He scowls at me, but then vamps us away. We stop on a dime outside of a bakery. He sets me down then quickly pulls me inside.
I yank down the scarf covering most of my face and take in a deep breath. Mmmmm, it smells like heaven! There are glass cases full of all kinds of pastries, cookies, and cakes. And the rich smell of coffee mingles with them.
“Did I pick the right place?” he asks with a smirk.
“Yes! It smells amazing in here. I want one of everything,” I giggle.
“You smell better,” he murmurs, pulling off my hood and hat for me.
“There is no way I smell better than this place,” I argue, the idea ridiculous to me.
He leans down and kisses my cheek with his freezing lips, “You do. A hundred times better even,” he purrs, then breathes in deeply.
“Seriously?” He nods. “No wonder you’ve always wanted me then. I am like crack to you.”
His eyes soften with concern, “It is only the icing on the cake so to speak, it’s the insides I love the most. I would love you even if you didn’t smell good, please never doubt that Sookie,” he says, worriedly.
I pull him down to me by the collar of his leather jacket, “I don’t,” I whisper against his lips before kissing him deeply. We probably get a little carried away, but when we finally unlock our lips no one seems to be paying us a bit of attention.
“Show me what you want and I’ll order for you,” he tells me, taking me by the hand and pulling me up to the glass cases.
“I already told you I want one of everything,” I tease him.
He nods his head and starts speaking in rapid Swedish to the guy behind the counter.
I jerk on his arm, “Eric! I was kidding! If I ate all that I’d be as big as the side of a barn.”
He gets a wicked grin on his face. “More for me to love then. And better handles for me to grip,” he whispers in my ear.
“Uh un, no way mister. I am not gonna let myself get any fatter.”
“You are not fat,” he nearly growls at me, his expression fierce.
“Okay. Thank you,” I squeak.
He sighs deeply, eyes closed and everything, then looks at me, his face gentle once more,”I’m sorry. I do not like to hear you speak badly of yourself. You are perfect just the way you are.”
I stretch up on my tip toes and give him a quick kiss, “Thank you, my love. So are you. Order me whatever you want to, but don’t forget the coffee.”
His smile lights up his beautiful eyes and makes my heart swell.

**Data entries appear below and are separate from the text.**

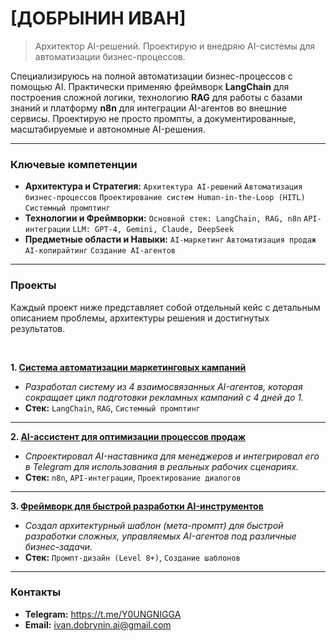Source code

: # [ДОБРЫНИН ИВАН]
> Архитектор AI-решений. Проектирую и внедряю AI-системы для автоматизации бизнес-процессов.

Специализируюсь на полной автоматизации бизнес-процессов с помощью AI. Практически применяю фреймворк **LangChain** для построения сложной логики, технологию **RAG** для работы с базами знаний и платформу **n8n** для интеграции AI-агентов во внешние сервисы. Проектирую не просто промпты, а документированные, масштабируемые и автономные AI-решения.

---

###  Ключевые компетенции

* **Архитектура и Стратегия:** `Архитектура AI-решений` `Автоматизация бизнес-процессов` `Проектирование систем Human-in-the-Loop (HITL)` `Системный промптинг`
* **Технологии и Фреймворки:** `Основной стек: LangChain, RAG, n8n` `API-интеграции` `LLM: GPT-4, Gemini, Claude, DeepSeek`
* **Предметные области и Навыки:** `AI-маркетинг` `Автоматизация продаж` `AI-копирайтинг` `Создание AI-агентов`

---

### Проекты

Каждый проект ниже представляет собой отдельный кейс с детальным описанием проблемы, архитектуры решения и достигнутых результатов.

<br>

**1. [Система автоматизации маркетинговых кампаний](./project-01-marketing-automation/README.md)**
* *Разработал систему из 4 взаимосвязанных AI-агентов, которая сокращает цикл подготовки рекламных кампаний с 4 дней до 1.*
* **Стек:** `LangChain`, `RAG`, `Системный промптинг`

---

**2. [AI-ассистент для оптимизации процессов продаж](./project-02-sales-assistant/README.md)**
* *Спроектировал AI-наставника для менеджеров и интегрировал его в Telegram для использования в реальных рабочих сценариях.*
* **Стек:** `n8n`, `API-интеграции`, `Проектирование диалогов`

---

**3. [Фреймворк для быстрой разработки AI-инструментов](./project-03-meta-prompts/README.md)**
* *Создал архитектурный шаблон (мета-промпт) для быстрой разработки сложных, управляемых AI-агентов под различные бизнес-задачи.*
* **Стек:** `Промпт-дизайн (Level 8+)`, `Создание шаблонов`

---

### Контакты

* **Telegram:** https://t.me/Y0UNGNIGGA
* **Email:** ivan.dobrynin.ai@gmail.com
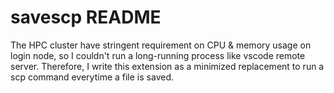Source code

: # savescp README

The HPC cluster have stringent requirement on CPU & memory usage on login node, so I couldn't run a long-running process like vscode remote server. Therefore, I write this extension as a minimized replacement to run a scp command everytime a file is saved.
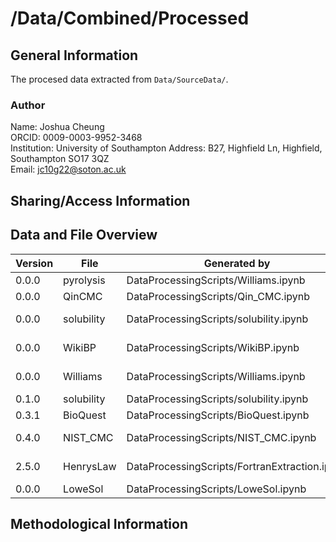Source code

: # /Data/Combined/Processed

## General Information

The procesed data extracted from `Data/SourceData/`.

### Author

Name: Joshua Cheung  
ORCID: 0009-0003-9952-3468  
Institution: University of Southampton
Address: B27, Highfield Ln, Highfield, Southampton SO17 3QZ  
Email: <jc10g22@soton.ac.uk>

## Sharing/Access Information

## Data and File Overview

| Version | File       | Generated by                                  | Generated from                                | Notes/Change log                                                                     |
| ------- | ---------- | --------------------------------------------- | --------------------------------------------- | ------------------------------------------------------------------------------------ |
| 0.0.0   | pyrolysis  | DataProcessingScripts/Williams.ipynb          | Data/SourceData/Williams/pyrolysis.csv        | Data extracted from pyrolysis file.                                                  |
| 0.0.0   | QinCMC     | DataProcessingScripts/Qin_CMC.ipynb           | Data/SourceData/QinCMC-sourceData.csv         | Data extracted from Qin et al GitHub repo.                                           |
| 0.0.0   | solubility | DataProcessingScripts/solubility.ipynb        | Data/SourceData/solubility-sourceData.csv     | Data extracted from solubility dataset from previous work without InChI.             |
| 0.0.0   | WikiBP     | DataProcessingScripts/WikiBP.ipynb            | Data/SourceData/WikiBP/chem_mp_bp_dataset.csv | Data extracted from file provided by Joanna Grundy.                                  |
| 0.0.0   | Williams   | DataProcessingScripts/Williams.ipynb          | Data/SourceData/Williams/Williams.csv         | Data extracted from Antony Williams' boiling/melting point dataset                   |
| 0.1.0   | solubility | DataProcessingScripts/solubility.ipynb        | Data/Processed/0.0.0-solubility.csv           | Added InChI keys                                                                     |
| 0.3.1   | BioQuest   | DataProcessingScripts/BioQuest.ipynb          | Data/SourceData/BioQuest/bpRefTable.htm       | Data extracted from BioQuest website.                                                |
| 0.4.0   | NIST_CMC   | DataProcessingScripts/NIST_CMC.ipynb          | Data/SourceData/CMC-sourceData.csv            | Data extracted from Samuel Munday's extraction from `Data/SourceData/CMC_Source.pdf` |
| 2.5.0   | HenrysLaw  | DataProcessingScripts/FortranExtraction.ipynb | Data/SourceData/HscpSI.f90                    | Data extracted from SI fortran 90 file from Sander's dataset.                        |
| 0.0.0   | LoweSol    | DataProcessingScripts/LoweSol.ipynb           | Data/SourceData/LoweSol-sourceData.csv        | <https://doi.org/10.1021/acs.chemrestox.2c00379>                                       |

## Methodological Information
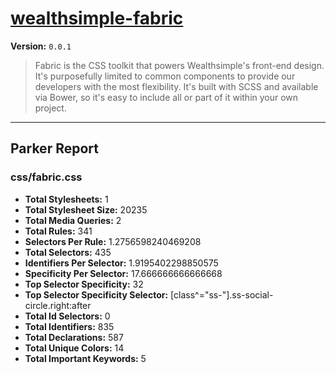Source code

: # [wealthsimple-fabric]( http://fabric.wealthsimple.com )

**Version:** `0.0.1`

> Fabric is the CSS toolkit that powers Wealthsimple's front-end design. It's purposefully limited to common components to provide our developers with the most flexibility. It's built with SCSS and available via Bower, so it's easy to include all or part of it within your own project.

* * *

## Parker Report

### css/fabric.css

- **Total Stylesheets:** 1
- **Total Stylesheet Size:** 20235
- **Total Media Queries:** 2
- **Total Rules:** 341
- **Selectors Per Rule:** 1.2756598240469208
- **Total Selectors:** 435
- **Identifiers Per Selector:** 1.9195402298850575
- **Specificity Per Selector:** 17.666666666666668
- **Top Selector Specificity:** 32
- **Top Selector Specificity Selector:** [class^="ss-"].ss-social-circle.right:after
- **Total Id Selectors:** 0
- **Total Identifiers:** 835
- **Total Declarations:** 587
- **Total Unique Colors:** 14
- **Total Important Keywords:** 5
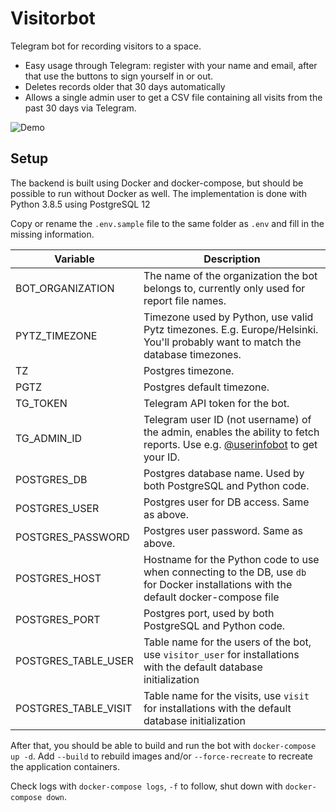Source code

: # Visitorbot

Telegram bot for recording visitors to a space.
* Easy usage through Telegram: register with your name and email, after that use the buttons to sign yourself in or out.
* Deletes records older that 30 days automatically
* Allows a single admin user to get a CSV file containing all visits from the past 30 days via Telegram.

![Demo](https://i.imgur.com/b0jcmE7.gif)

## Setup

The backend is built using Docker and docker-compose, but should be possible to run without Docker as well. The implementation is done with Python 3.8.5 using PostgreSQL 12

Copy or rename the `.env.sample` file to the same folder as `.env` and fill in the missing information.

| Variable          | Description |
| ----------------- | ----------- |
| BOT_ORGANIZATION  | The name of the organization the bot belongs to, currently only used for report file names. |
| PYTZ_TIMEZONE     | Timezone used by Python, use valid Pytz timezones. E.g. Europe/Helsinki. You'll probably want to match the database timezones. |
| TZ                | Postgres timezone. |
| PGTZ              | Postgres default timezone. |
| TG_TOKEN          | Telegram API token for the bot. |
| TG_ADMIN_ID       | Telegram user ID (not username) of the admin, enables the ability to fetch reports. Use e.g. [@userinfobot](https://t.me/userinfobot) to get your ID. |
| POSTGRES_DB       | Postgres database name. Used by both PostgreSQL and Python code. |
| POSTGRES_USER     | Postgres user for DB access. Same as above. |
| POSTGRES_PASSWORD | Postgres user password. Same as above. |
| POSTGRES_HOST     | Hostname for the Python code to use when connecting to the DB, use `db` for Docker installations with the default docker-compose file |
| POSTGRES_PORT     | Postgres port, used by both PostgreSQL and Python code. |
| POSTGRES_TABLE_USER | Table name for the users of the bot, use `visitor_user` for installations with the default database initialization |
| POSTGRES_TABLE_VISIT | Table name for the visits, use `visit` for installations with the default database initialization |

After that, you should be able to build and run the bot with `docker-compose up -d`. Add `--build` to rebuild images and/or `--force-recreate` to recreate the application containers.

Check logs with `docker-compose logs`, `-f` to follow, shut down with `docker-compose down`.

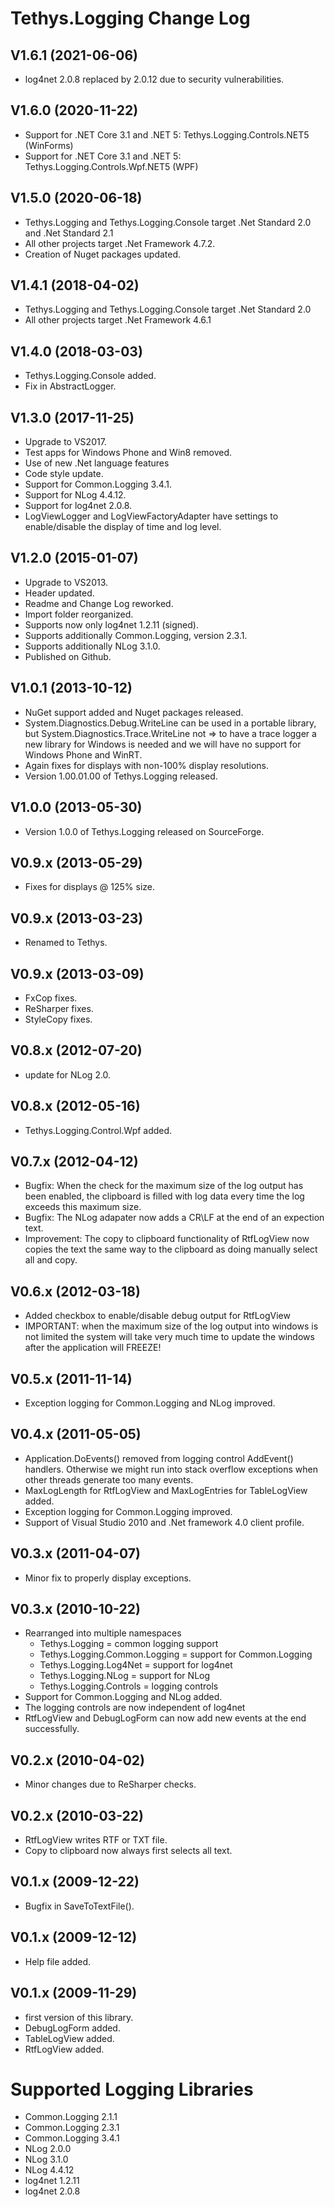 # Tethys.Logging Change Log

## V1.6.1 (2021-06-06) ##
* log4net 2.0.8 replaced by 2.0.12 due to security vulnerabilities.

## V1.6.0 (2020-11-22) ##
* Support for .NET Core 3.1 and .NET 5: Tethys.Logging.Controls.NET5 (WinForms)
* Support for .NET Core 3.1 and .NET 5: Tethys.Logging.Controls.Wpf.NET5 (WPF)

## V1.5.0 (2020-06-18) ##
* Tethys.Logging and Tethys.Logging.Console target .Net Standard 2.0 and .Net Standard 2.1
* All other projects target .Net Framework 4.7.2.
* Creation of Nuget packages updated.

## V1.4.1 (2018-04-02) ##
* Tethys.Logging and Tethys.Logging.Console target .Net Standard 2.0
* All other projects target .Net Framework 4.6.1

## V1.4.0 (2018-03-03) ##
* Tethys.Logging.Console added.
* Fix in AbstractLogger.

## V1.3.0 (2017-11-25) ##
* Upgrade to VS2017.
* Test apps for Windows Phone and Win8 removed.
* Use of new .Net language features
* Code style update.
* Support for Common.Logging 3.4.1.
* Support for NLog 4.4.12.
* Support for log4net 2.0.8.
* LogViewLogger and LogViewFactoryAdapter have settings to enable/disable
  the display of time and log level.

## V1.2.0 (2015-01-07) ##
* Upgrade to VS2013.
* Header updated.
* Readme and Change Log reworked.
* Import folder reorganized.
* Supports now only log4net 1.2.11 (signed).
* Supports additionally Common.Logging, version 2.3.1.
* Supports additionally NLog 3.1.0.
* Published on Github.

## V1.0.1 (2013-10-12) ##
* NuGet support added and Nuget packages released.
* System.Diagnostics.Debug.WriteLine can be used in a portable library, but System.Diagnostics.Trace.WriteLine not => to have a trace logger a new library for Windows is needed and we will have no support for Windows Phone and WinRT.
* Again fixes for displays with non-100% display resolutions.
* Version 1.00.01.00 of Tethys.Logging released.

## V1.0.0 (2013-05-30) ##
* Version 1.0.0 of Tethys.Logging released on SourceForge.

## V0.9.x (2013-05-29) ##
* Fixes for displays @ 125% size.

## V0.9.x (2013-03-23) ##
* Renamed to Tethys.

## V0.9.x (2013-03-09) ##
* FxCop fixes.
* ReSharper fixes.
* StyleCopy fixes.

## V0.8.x (2012-07-20) ##
* update for NLog 2.0.

## V0.8.x (2012-05-16) ##
* Tethys.Logging.Control.Wpf added.

## V0.7.x (2012-04-12) ##
* Bugfix: When the check for the maximum size of the log output has been enabled, the clipboard is filled with log data every time the log exceeds this maximum size.
* Bugfix: The NLog adapater now adds a CR\LF at the end of an expection text.
* Improvement: The copy to clipboard functionality of RtfLogView now copies the text the same way to the clipboard as doing manually select all and copy.

## V0.6.x (2012-03-18) ##
* Added checkbox to enable/disable debug output for RtfLogView
* IMPORTANT: when the maximum size of the log output into windows is not limited the system will take very much time to update the windows after the application will FREEZE!

## V0.5.x (2011-11-14) ##
* Exception logging for Common.Logging and NLog improved.

## V0.4.x (2011-05-05) ##
* Application.DoEvents() removed from logging control AddEvent() handlers. Otherwise we might run into stack overflow exceptions when other threads generate too many events.
* MaxLogLength for RtfLogView and MaxLogEntries for TableLogView added.
* Exception logging for Common.Logging improved.
* Support of Visual Studio 2010 and .Net framework 4.0 client profile.

## V0.3.x (2011-04-07) ##
* Minor fix to properly display exceptions.

## V0.3.x (2010-10-22) ##
* Rearranged into multiple namespaces
  * Tethys.Logging = common logging support
  * Tethys.Logging.Common.Logging = support for Common.Logging
  * Tethys.Logging.Log4Net = support for log4net
  * Tethys.Logging.NLog = support for NLog
  * Tethys.Logging.Controls = logging controls
* Support for Common.Logging and NLog added.
* The logging controls are now independent of log4net
* RtfLogView and DebugLogForm can now add new events at
  the end successfully.

## V0.2.x (2010-04-02) ##
* Minor changes due to ReSharper checks.

## V0.2.x (2010-03-22) ##
* RtfLogView writes RTF or TXT file.
* Copy to clipboard now always first selects all text.

## V0.1.x (2009-12-22) ##
* Bugfix in SaveToTextFile().

## V0.1.x (2009-12-12) ##
* Help file added.

## V0.1.x (2009-11-29) ##
* first version of this library.
* DebugLogForm added.
* TableLogView added.
* RtfLogView added.

# Supported Logging Libraries #
* Common.Logging 2.1.1
* Common.Logging 2.3.1
* Common.Logging 3.4.1
* NLog 2.0.0
* NLog 3.1.0
* NLog 4.4.12
* log4net 1.2.11
* log4net 2.0.8
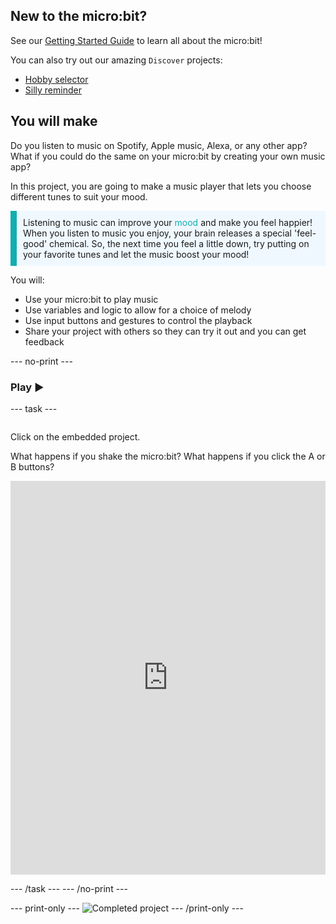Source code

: ## New to the micro:bit?

See our [Getting Started Guide](https://projects.raspberrypi.org/en/projects/getting-started-guide-microbit) to learn all about the micro:bit!

You can also try out our amazing `Discover` projects:
- [Hobby selector](https://projects.raspberrypi.org/en/projects/hobby-selector)
- [Silly reminder](https://projects.raspberrypi.org/en/projects/silly-reminder)

## You will make

Do you listen to music on Spotify, Apple music, Alexa, or any other app? What if you could do the same on your micro:bit by creating your own music app?

In this project, you are going to make a music player that lets you choose different tunes to suit your mood.

<p style="border-left: solid; border-width:10px; border-color: #0faeb0; background-color: aliceblue; padding: 10px;">
Listening to music can improve your <span style="color: #0faeb0">mood</span> and make you feel happier! When you listen to music you enjoy, your brain releases a special 'feel-good' chemical. So, the next time you feel a little down, try putting on your favorite tunes and let the music boost your mood!
</p>

You will:
+ Use your micro:bit to play music
+ Use variables and logic to allow for a choice of melody
+ Use input buttons and gestures to control the playback
+ Share your project with others so they can try it out and you can get feedback

--- no-print ---

### Play ▶️

--- task ---
<div style="display: flex; flex-wrap: wrap">
<div style="flex-basis: 175px; flex-grow: 1">  

Click on the embedded project.

What happens if you shake the micro:bit?
What happens if you click the A or B buttons?

<div style="position:relative;height:0;padding-bottom:125%;overflow:hidden;"><iframe style="position:absolute;top:0;left:0;width:100%;height:100%;" src="https://makecode.microbit.org/---run?id=_MwPes879654M" allowfullscreen="allowfullscreen" sandbox="allow-popups allow-forms allow-scripts allow-same-origin" frameborder="0"></iframe></div>

</div>
</div>

--- /task ---
--- /no-print ---

--- print-only ---
![Completed project](images/showcase_static.png)
--- /print-only ---
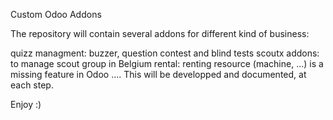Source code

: Custom Odoo Addons

The repository will contain several addons for different kind of business:

quizz managment: buzzer, question contest and blind tests
scoutx addons: to manage scout group in Belgium
rental: renting resource (machine, ...) is a missing feature in Odoo
....
This will be developped and documented, at each step.

Enjoy :)
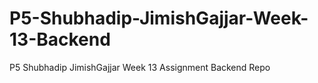 # P5-Shubhadip-JimishGajjar-Week-13-Backend
P5 Shubhadip JimishGajjar Week 13 Assignment Backend Repo
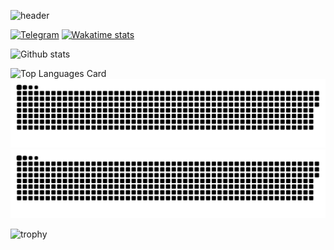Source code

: ![header](https://capsule-render.vercel.app/api?type=waving&color=gradient&height=256&section=header&text=Hello%20World!&fontSize=75&animation=fadeIn&fontAlignY=38&desc=Welcome%20to%20my%20GitHub%20profile!%20Put%20stars,%20fork%20and%20contribute!&descAlignY=51&descAlign=62)


[![Telegram](https://img.shields.io/badge/Telegram-blue?style=flat-square&logo=Telegram)](https://t.me/atw_Resaw)
[![Wakatime stats](https://github-readme-stats.vercel.app/api/wakatime?username=@Resaw)](https://github.com/Resaw-git)


![Github stats](https://github-readme-stats.vercel.app/api?username=Resaw-git&theme=midnight-purple&show_icons=true&count_private=true)

![Top Languages Card](https://github-readme-stats.vercel.app/api/top-langs/?username=Resaw-git&theme=midnight-purple&layout=compact)
![github contribution grid snake animation](https://raw.githubusercontent.com/Resaw-git/Resaw-git/output/github-contribution-grid-snake-dark.svg#gh-dark-mode-only)![github contribution grid snake animation](https://raw.githubusercontent.com/Resaw-git/Resaw-git/output/github-contribution-grid-snake.svg#gh-light-mode-only)

![trophy](https://github-profile-trophy.vercel.app/?username=Resaw-git&theme=darkhub&no-bg=true&no-frame=true)
<!--
**Resaw-git/Resaw-git** is a ✨ _special_ ✨ repository because its `README.md` (this file) appears on your GitHub profile.

Here are some ideas to get you started:

- 🔭 I’m currently working on ...
- 🌱 I’m currently learning ...
- 👯 I’m looking to collaborate on ...
- 🤔 I’m looking for help with ...
- 💬 Ask me about ...
- 📫 How to reach me: ...
- 😄 Pronouns: ...
- ⚡ Fun fact: ...
-->
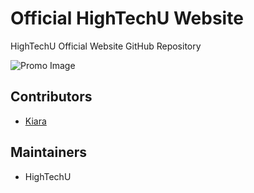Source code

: # Official HighTechU Website

HighTechU Official Website GitHub Repository

![Promo Image](img/promo.png)

## Contributors

* [Kiara](https://github.com/kiaralee)

## Maintainers

* HighTechU
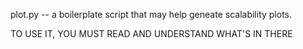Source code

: plot.py -- a boilerplate script that may help geneate scalability plots.

TO USE IT, YOU MUST READ AND UNDERSTAND WHAT'S IN THERE


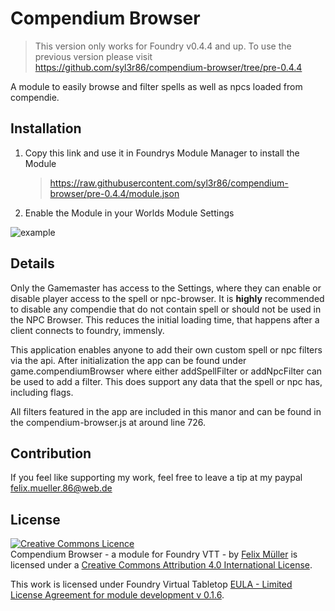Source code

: # Compendium Browser

> This version only works for Foundry v0.4.4 and up. To use the previous version please visit https://github.com/syl3r86/compendium-browser/tree/pre-0.4.4


A module to easily browse and filter spells as well as npcs loaded from compendie.

## Installation
1. Copy this link and use it in Foundrys Module Manager to install the Module

    > https://raw.githubusercontent.com/syl3r86/compendium-browser/pre-0.4.4/module.json
    
2. Enable the Module in your Worlds Module Settings

![example](preview.jpg)

## Details
Only the Gamemaster has access to the Settings, where they can enable or disable player access to the spell or npc-browser. It is **highly** recommended to disable any compendie that do not contain spell or should not be used in the NPC Browser. This reduces the initial loading time, that happens after a client connects to foundry, immensly.

This application enables anyone to add their own custom spell or npc filters via the api. After initialization the app can be found under game.compendiumBrowser where either addSpellFilter or addNpcFilter can be used to add a filter. This does support any data that the spell or npc has, including flags.

All filters featured in the app are included in this manor and can be found in the compendium-browser.js at around line 726.

## Contribution
If you feel like supporting my work, feel free to leave a tip at my paypal felix.mueller.86@web.de

## License
<a rel="license" href="http://creativecommons.org/licenses/by/4.0/"><img alt="Creative Commons Licence" style="border-width:0" src="https://i.creativecommons.org/l/by/4.0/88x31.png" /></a><br /><span xmlns:dct="http://purl.org/dc/terms/" property="dct:title">Compendium Browser - a module for Foundry VTT -</span> by <a xmlns:cc="http://creativecommons.org/ns#" href="https://github.com/syl3r86?tab=repositories" property="cc:attributionName" rel="cc:attributionURL">Felix Müller</a> is licensed under a <a rel="license" href="http://creativecommons.org/licenses/by/4.0/">Creative Commons Attribution 4.0 International License</a>.

This work is licensed under Foundry Virtual Tabletop [EULA - Limited License Agreement for module development v 0.1.6](http://foundryvtt.com/pages/license.html).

He kisses my forehead then turns to order so I find us a table.
A little over an hour later we are loaded up onto a good sized fishing boat, cruising through the icy waters, two big boxes of pastries included. I thought the captain would drive us out to the island, but of course I was wrong. Eric is behind the wheel looking right at home, a satisfied smile gracing his face. We left the captain on the dock.
I’m sitting in the seat beside his, mesmerised by all the dials, screens, and switches in front of us and him too. He looks so happy.
“When was the last time you were at sea?” I ask him.
“I had a sailboat I harbored down in the gulf back in the seventies I would go out on from time to time. It’s been about a hundred years since I’ve been in the seas of my homeland though. Pam hates it up here,” he smirks.
“That’s not surprising. Pam hates pretty much everything,” I laugh.
“True, but she has a rather large dislike for my windy shit hole as she calls it.”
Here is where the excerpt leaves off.